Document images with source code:
..............................

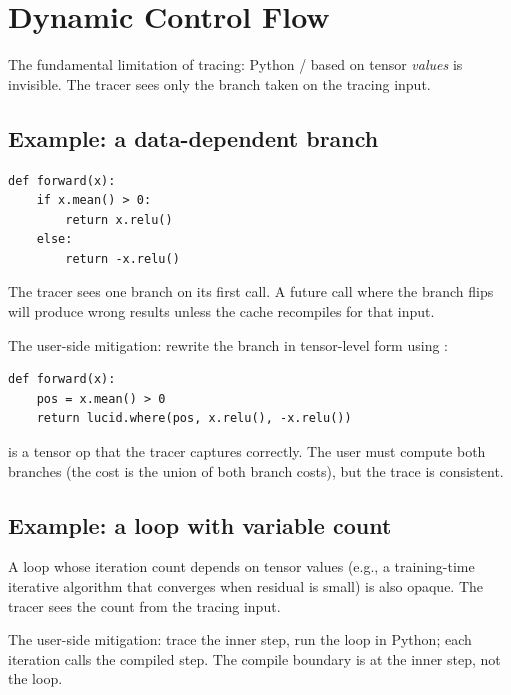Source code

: \section{Dynamic Control Flow}
\label{sec:tracer:dynamic_control_flow}

The fundamental limitation of tracing: Python /
based on tensor \emph{values} is invisible. The tracer sees only
the branch taken on the tracing input.

\subsection{Example: a data-dependent branch}
\label{ssec:tracer:branch_example}

\begin{lstlisting}[style=lucid,language=LucidPython]
def forward(x):
    if x.mean() > 0:
        return x.relu()
    else:
        return -x.relu()
\end{lstlisting}

The tracer sees one branch on its first call. A future call where
the branch flips will produce wrong results unless the cache
recompiles for that input.

The user-side mitigation: rewrite the branch in tensor-level form
using :

\begin{lstlisting}[style=lucid,language=LucidPython]
def forward(x):
    pos = x.mean() > 0
    return lucid.where(pos, x.relu(), -x.relu())
\end{lstlisting}

 is a tensor op that the tracer captures correctly.
The user must compute both branches (the cost is the union of
both branch costs), but the trace is consistent.

\subsection{Example: a loop with variable count}
\label{ssec:tracer:loop_example}

A loop whose iteration count depends on tensor values (e.g., a
training-time iterative algorithm that converges when residual
is small) is also opaque. The tracer sees the count from the
tracing input.

The user-side mitigation: trace the inner step, run the loop in
Python; each iteration calls the compiled step. The compile
boundary is at the inner step, not the loop.

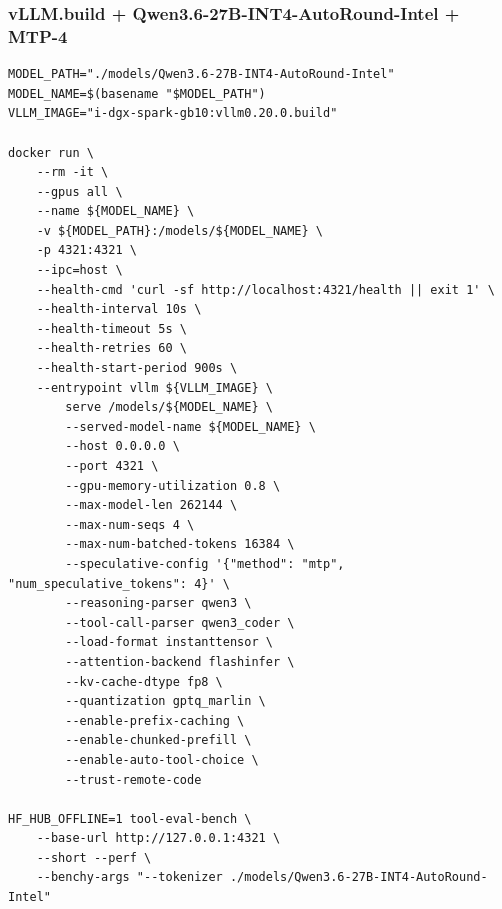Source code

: \documentclass{article}
\begin{document}
\subsubsection{vLLM.build + Qwen3.6-27B-INT4-AutoRound-Intel + MTP-4}
\begin{lstlisting}
MODEL_PATH="./models/Qwen3.6-27B-INT4-AutoRound-Intel"
MODEL_NAME=$(basename "$MODEL_PATH")
VLLM_IMAGE="i-dgx-spark-gb10:vllm0.20.0.build"

docker run \
    --rm -it \
    --gpus all \
    --name ${MODEL_NAME} \
    -v ${MODEL_PATH}:/models/${MODEL_NAME} \
    -p 4321:4321 \
    --ipc=host \
    --health-cmd 'curl -sf http://localhost:4321/health || exit 1' \
    --health-interval 10s \
    --health-timeout 5s \
    --health-retries 60 \
    --health-start-period 900s \
    --entrypoint vllm ${VLLM_IMAGE} \
        serve /models/${MODEL_NAME} \
        --served-model-name ${MODEL_NAME} \
        --host 0.0.0.0 \
        --port 4321 \
        --gpu-memory-utilization 0.8 \
        --max-model-len 262144 \
        --max-num-seqs 4 \
        --max-num-batched-tokens 16384 \
        --speculative-config '{"method": "mtp", "num_speculative_tokens": 4}' \
        --reasoning-parser qwen3 \
        --tool-call-parser qwen3_coder \
        --load-format instanttensor \
        --attention-backend flashinfer \
        --kv-cache-dtype fp8 \
        --quantization gptq_marlin \
        --enable-prefix-caching \
        --enable-chunked-prefill \
        --enable-auto-tool-choice \
        --trust-remote-code

HF_HUB_OFFLINE=1 tool-eval-bench \
    --base-url http://127.0.0.1:4321 \
    --short --perf \
    --benchy-args "--tokenizer ./models/Qwen3.6-27B-INT4-AutoRound-Intel"
\end{lstlisting}
\end{document}
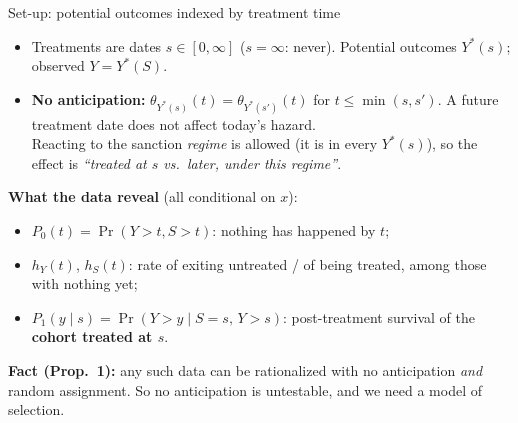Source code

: \documentclass[aspectratio=169,10pt]{beamer}
\newcommand{\1}{\mathbf{1}}
\begin{document}
\begin{frame}{Set-up: potential outcomes indexed by treatment time}
  \begin{itemize}
    \item Treatments are dates $s\in[0,\infty]$ ($s=\infty$: never). Potential outcomes $Y^*(s)$; observed $Y=Y^*(S)$.
    \item \textbf{No anticipation:} $\theta_{Y^*(s)}(t)=\theta_{Y^*(s')}(t)$ for $t\le\min(s,s')$. A future treatment date does not affect today's hazard.\\
      Reacting to the sanction \emph{regime} is allowed (it is in every $Y^*(s)$), so the effect is \emph{``treated at $s$ vs.\ later, under this regime''}.
  \end{itemize}
  \begin{center}
  \end{center}
  \textbf{What the data reveal} (all conditional on $x$):
  \begin{itemize}
    \item $P_0(t)=\Pr(Y>t,S>t)$: nothing has happened by $t$;
    \item $h_Y(t)$, $h_S(t)$: rate of exiting untreated / of being treated, among those with nothing yet;
    \item $P_1(y\mid s)=\Pr(Y>y\mid S=s,\,Y>s)$: post-treatment survival of the \textbf{cohort treated at $s$}.
  \end{itemize}
  \textbf{Fact (Prop.~1):} any such data can be rationalized with no anticipation \emph{and} random assignment. So no anticipation is untestable, and we need a model of selection.
\end{frame}
\end{document}
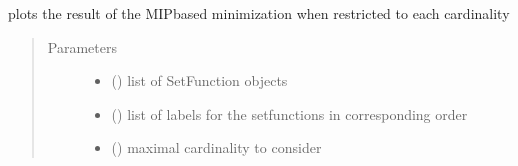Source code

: \documentclass[letterpaper,10pt,english]{sphinxmanual}
\begin{document}
\begin{fulllineitems}
\label{\detokenize{setFTs:setFTs.plotting.plot_min_mip}}
\sphinxAtStartPar
plots the result of the MIP\sphinxhyphen{}based minimization when restricted to each cardinality
\begin{quote}\begin{description}
\item[{Parameters}] \leavevmode\begin{itemize}
\item {} 
\sphinxAtStartPar
{} (\sphinxstyleliteralemphasis{\sphinxupquote{{[}}}\sphinxstyleliteralemphasis{\sphinxupquote{{]}}}) \textendash{} list of SetFunction objects

\item {} 
\sphinxAtStartPar
{} (\sphinxstyleliteralemphasis{\sphinxupquote{{[}}}\sphinxstyleliteralemphasis{\sphinxupquote{{]}}}) \textendash{} list of labels for the setfunctions in corresponding order

\item {} 
\sphinxAtStartPar
{} () \textendash{} maximal cardinality to consider

\end{itemize}

\end{description}\end{quote}

\end{fulllineitems}

\end{document}
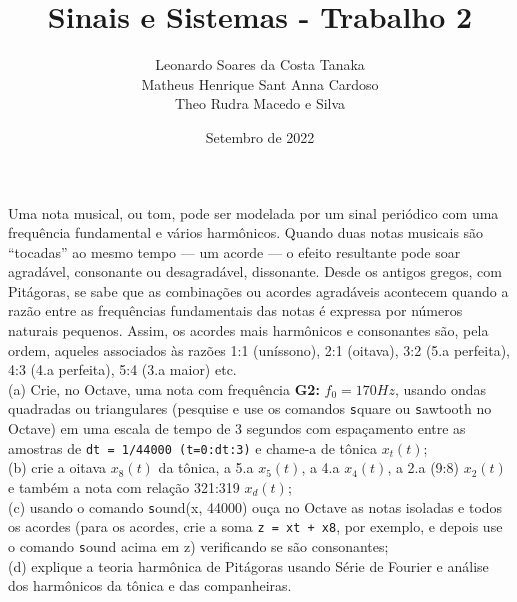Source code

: \documentclass[10pt, a4paper]{article}
\title{Sinais e Sistemas - Trabalho 2}
\author{
    Leonardo Soares da Costa Tanaka\\
    Matheus Henrique Sant Anna Cardoso \\
    Theo Rudra Macedo e Silva
}
\date{Setembro de 2022}
\begin{document}
\maketitle

 Uma nota musical, ou tom, pode ser modelada por um sinal periódico com uma frequência fundamental e vários harmônicos. Quando duas notas musicais são “tocadas” ao mesmo tempo — um acorde — o efeito resultante pode soar agradável, consonante ou desagradável, dissonante. Desde os antigos gregos, com Pitágoras, se sabe que as combinações ou acordes agradáveis acontecem quando a razão entre as frequências fundamentais das notas é expressa por números naturais pequenos. Assim, os acordes mais harmônicos e consonantes são, pela ordem, aqueles associados às razões 1:1 (uníssono), 2:1 (oitava), 3:2 (5.a perfeita), 4:3 (4.a perfeita), 5:4 (3.a maior) etc.\\
(a) Crie, no Octave, uma nota com frequência \textbf{G2:} $f_{0} = 170Hz$, usando ondas quadradas ou triangulares (pesquise e use os comandos {\texttt square} ou {\texttt sawtooth} no Octave) em uma escala de tempo de 3 segundos com espaçamento entre as amostras de {\texttt{dt = 1/44000 (t=0:dt:3)}} e chame-a de tônica $x_{t}(t)$;\\
(b) crie a oitava $x_{8}(t)$ da tônica, a 5.a $x_{5}(t)$, a 4.a $x_{4}(t)$, a 2.a (9:8) $x_{2}(t)$ e também a nota com relação 321:319 $x_{d}(t)$;\\
(c) usando o comando {\texttt sound(x, 44000)} ouça no Octave as notas isoladas e todos os acordes (para os acordes, crie a soma {\texttt{z = xt + x8}}, por exemplo, e depois use o comando {\texttt sound} acima em z) verificando se são consonantes;\\
(d) explique a teoria harmônica de Pitágoras usando Série de Fourier e análise dos harmônicos da tônica e das companheiras.
\end{document}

..............................

== Task item ==
Find how many lines of the records hold the string "texttt", then give that number by itself.

== Solution for this problem ==
2